I put this little message out into the universe a few years ago (about getting paid to write) and ended up with a copy writing job at Shutterfly which I didn't know at the time would be a first step toward starting my business and fulfilling my dream of being a working artist. So that's all good. Thanks universe.

But I'm understanding now that I needed to be more specific about the kind of writing for which I would like to be paid. I want to be paid money for writing this blog. Not that I want YOU to pay me money because lord knows none of us has any money. Seriously. But there are companies out there with a lot of money or even a little money and they should pay me because even though I don't get much traffic over here, my posts have above average grammar. This is something that many other blogs do not offer. Trust me.

Or maybe I could submit some of my funnier posts with a pitch for a BOOK to a publisher. How novel! A blogger that wants to write a book! That's just what the world needs! And how does one submit to publishers anyway? Just look up the address and send along a package? Would I need an agent? Maybe I should start with a magazine column? Self-publishing? A blog? YES! Maybe I'll write a blog! Wait.

I wish I could muster up some spirit, drive and enthusiasm on the subject but it all seems kind of big, daunting and impossible. I think that waiting for someone to find me would be more my style. I hang around and write little vignettes and you, marketer/publisher/editor, happen upon my work and we agree on a book concept and you write me a big check.
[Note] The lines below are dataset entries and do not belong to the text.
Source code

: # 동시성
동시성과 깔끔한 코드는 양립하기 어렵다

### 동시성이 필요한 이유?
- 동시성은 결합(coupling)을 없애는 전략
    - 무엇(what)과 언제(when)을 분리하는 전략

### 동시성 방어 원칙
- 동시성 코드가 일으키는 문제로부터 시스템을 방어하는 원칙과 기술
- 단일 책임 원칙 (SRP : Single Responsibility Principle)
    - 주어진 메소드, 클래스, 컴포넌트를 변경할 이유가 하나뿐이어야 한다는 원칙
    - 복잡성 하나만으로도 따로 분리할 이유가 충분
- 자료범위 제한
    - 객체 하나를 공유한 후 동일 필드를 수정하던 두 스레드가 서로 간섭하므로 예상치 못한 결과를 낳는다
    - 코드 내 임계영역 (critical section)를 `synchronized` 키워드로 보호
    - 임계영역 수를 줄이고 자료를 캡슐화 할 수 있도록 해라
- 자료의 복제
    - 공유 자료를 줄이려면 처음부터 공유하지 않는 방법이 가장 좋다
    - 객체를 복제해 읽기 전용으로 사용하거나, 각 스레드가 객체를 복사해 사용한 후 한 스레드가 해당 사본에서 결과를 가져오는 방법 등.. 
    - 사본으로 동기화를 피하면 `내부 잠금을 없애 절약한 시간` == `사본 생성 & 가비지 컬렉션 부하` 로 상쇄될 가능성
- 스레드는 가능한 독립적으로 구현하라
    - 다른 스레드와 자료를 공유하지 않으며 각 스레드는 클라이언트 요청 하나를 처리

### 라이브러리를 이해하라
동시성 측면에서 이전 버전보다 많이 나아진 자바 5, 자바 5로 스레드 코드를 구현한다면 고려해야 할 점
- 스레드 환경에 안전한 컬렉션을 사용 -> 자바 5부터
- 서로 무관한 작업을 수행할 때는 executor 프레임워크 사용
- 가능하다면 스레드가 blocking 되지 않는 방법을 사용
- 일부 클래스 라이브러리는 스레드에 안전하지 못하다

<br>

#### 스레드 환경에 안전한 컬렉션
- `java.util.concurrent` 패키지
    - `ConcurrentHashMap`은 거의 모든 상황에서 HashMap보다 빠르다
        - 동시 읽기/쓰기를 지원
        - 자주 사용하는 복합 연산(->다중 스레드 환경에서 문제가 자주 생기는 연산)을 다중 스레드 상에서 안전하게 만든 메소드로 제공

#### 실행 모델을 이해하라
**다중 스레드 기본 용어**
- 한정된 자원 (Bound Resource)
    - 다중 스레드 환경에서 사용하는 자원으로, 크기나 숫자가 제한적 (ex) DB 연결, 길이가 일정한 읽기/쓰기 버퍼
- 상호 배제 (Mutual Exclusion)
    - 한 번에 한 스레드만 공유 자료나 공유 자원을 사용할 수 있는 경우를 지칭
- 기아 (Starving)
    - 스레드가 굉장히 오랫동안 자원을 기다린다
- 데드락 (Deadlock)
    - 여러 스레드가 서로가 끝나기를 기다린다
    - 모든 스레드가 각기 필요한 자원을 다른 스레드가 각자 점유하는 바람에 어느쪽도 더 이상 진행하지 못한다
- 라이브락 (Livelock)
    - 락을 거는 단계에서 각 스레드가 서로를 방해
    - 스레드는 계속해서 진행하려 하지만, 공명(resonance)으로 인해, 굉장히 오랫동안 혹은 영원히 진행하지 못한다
So while I'm waiting for that, here's what you can do, loyal reader:
  1. Subscribe to the blog, friends! It can only bring you joy and happiness. Just click the subscribe button and every post will come straight to your google reader or whatever your home page is. Then you don't have to rely on Facebook or check every five minutes to see if I've written anything new. You and your employer will thank me.
  2. Run up and down your street screaming my url. INNERTODDLER.COM If you do this without a shirt on it will really grab people's attention. You might also get arrested so be sure to tell everyone at the police department about the blog too. And if you're at the Mountain View Police Department, say hi to my friend Jill who works there.
  3. Call up the famous people in your life and let them know about me. A celebrity endorsement can go a long way. No doubt Tori Spelling or Nicole Ritchie could use some assurance that toddler erection (in a boy) is totally freaky normal. And all of those Hollywood Kabbalah junkies should certainly own at least one of my hamsas.
  4. Tell all of your publisher friends to come have a read. And mention that this blog ranks very high if not number one on several key search terms including, but not limited to, "toddler erection", "toddler mariachi costume" and "kiss my fannie mae".
  5. Send any of YOUR suggestions my way. I'll dedicate my book to you.
OK readers! Go forth! Spread the good word. Operators are standing by.